One way to think about whether a source is trustworthy is to consider its intention and ability to be truthful. The Farmer’s Almanac might intend to provide an accurate long-range weather forecast, but do its authors have the ability? Russian President Vladimir Putin has the ability to negotiate a peace treaty with Ukraine, but does he have the intention? Trusting either the Almanac or Putin on those matters might be ill advised.

Another shortcut for deciding truth is to notice how unusual a new piece of information is — how well it fits with what you already believe is true. Of course, your current beliefs were accumulated throughout your life, so hopefully they were carefully acquired. If you believe the Greek god Zeus is responsible for lightning, you’ll find the standard meteorological explanation to be weird.

Trust and weirdness detection often work together.

Assessing weirdness can help you verify information from even your most trusted sources. You might trust your math teacher to provide excellent geometry instruction, but you could still detect an error she makes in class because it seems unusual.
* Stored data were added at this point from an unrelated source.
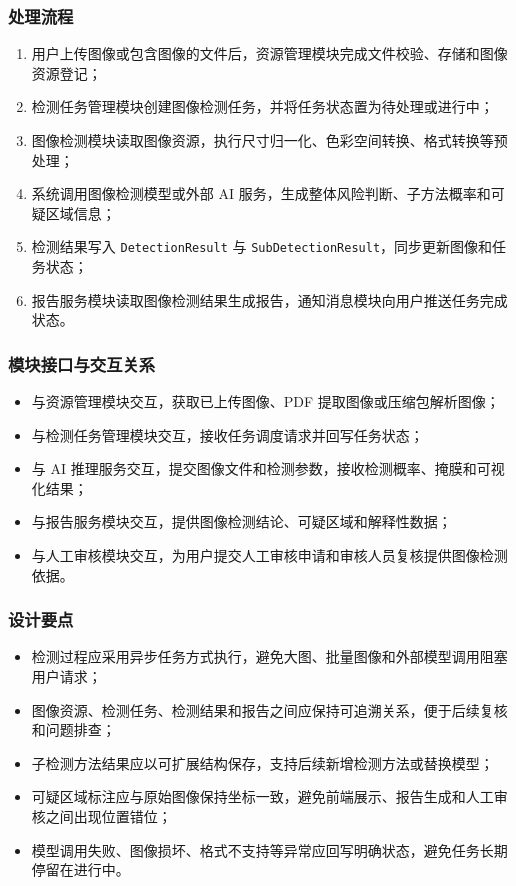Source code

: \subsubsection{处理流程}
\begin{enumerate}[leftmargin=2em]
    \item 用户上传图像或包含图像的文件后，资源管理模块完成文件校验、存储和图像资源登记；
    \item 检测任务管理模块创建图像检测任务，并将任务状态置为待处理或进行中；
    \item 图像检测模块读取图像资源，执行尺寸归一化、色彩空间转换、格式转换等预处理；
    \item 系统调用图像检测模型或外部 AI 服务，生成整体风险判断、子方法概率和可疑区域信息；
    \item 检测结果写入 \texttt{DetectionResult} 与 \texttt{SubDetectionResult}，同步更新图像和任务状态；
    \item 报告服务模块读取图像检测结果生成报告，通知消息模块向用户推送任务完成状态。
\end{enumerate}

\subsubsection{模块接口与交互关系}
\begin{itemize}[leftmargin=2em]
    \item 与资源管理模块交互，获取已上传图像、PDF 提取图像或压缩包解析图像；
    \item 与检测任务管理模块交互，接收任务调度请求并回写任务状态；
    \item 与 AI 推理服务交互，提交图像文件和检测参数，接收检测概率、掩膜和可视化结果；
    \item 与报告服务模块交互，提供图像检测结论、可疑区域和解释性数据；
    \item 与人工审核模块交互，为用户提交人工审核申请和审核人员复核提供图像检测依据。
\end{itemize}

\subsubsection{设计要点}
\begin{itemize}[leftmargin=2em]
    \item 检测过程应采用异步任务方式执行，避免大图、批量图像和外部模型调用阻塞用户请求；
    \item 图像资源、检测任务、检测结果和报告之间应保持可追溯关系，便于后续复核和问题排查；
    \item 子检测方法结果应以可扩展结构保存，支持后续新增检测方法或替换模型；
    \item 可疑区域标注应与原始图像保持坐标一致，避免前端展示、报告生成和人工审核之间出现位置错位；
    \item 模型调用失败、图像损坏、格式不支持等异常应回写明确状态，避免任务长期停留在进行中。
\end{itemize}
And trust can cause you to believe something that seems weird. I was convinced that only plants do photosynthesis, so it was a surprise to learn recently that someone found an animal — a kind of sea slug — that can also do it. That strange information came from trustworthy sources, so I now believe it. For something exceptionally peculiar, read about Einstein’s relativity discoveries and be told, for example, that time advances at different rates at sea level and at the top of mountains. That will surprise many people, but I believe it because I’m aware it’s been thoroughly verified by physicists.

When someone’s trust assignment and weirdness detection are faulty, bizarre behaviour can occur. Trump’s millions of hardcore MAGA supporters provide an example. They seem to trust him completely and appear unable to detect the madness of many of his pronouncements. The result is seemingly unconditional support for a deranged tyrant.

Using the weirdness shortcut, I suspected the Facebook video was false: I’d never seen multiple, mature male moose co-operating with each other. My disbelief was amplified by my strong distrust of Facebook as a source of facts, and I had no basis for trusting the video’s producer. In this case, I took the time to investigate the video further. One wheel of the bus behaved oddly, and the physics of the bus’ movement seemed off while it was being pushed by the moose trio. Oh, and the video was produced by a Facebook user who specializes in creating AI content “to bring joy.”

Regarding the truth of the memorandum’s joint net-zero-by-2050 commitment, I’m very doubtful. I certainly don’t trust Smith because I’m suspicious of her intention, and her saying anything supportive about fighting climate change seems shocking. My jury’s still out on Carney’s truthfulness. He’s been earning my trust as a manager of Canada’s economy in a perilous time, but he’s done very little to earn it as a leader addressing the world’s climate crisis.

It seems extremely weird that he could claim on budget day that Canada will meet its Paris Accord climate objectives and, soon thereafter in the memorandum, cancel the oil and gas emissions cap, encourage enhanced oil recovery and commit to building an oil pipeline.

Calvin Brown writes from his home in the RM of St. Andrews.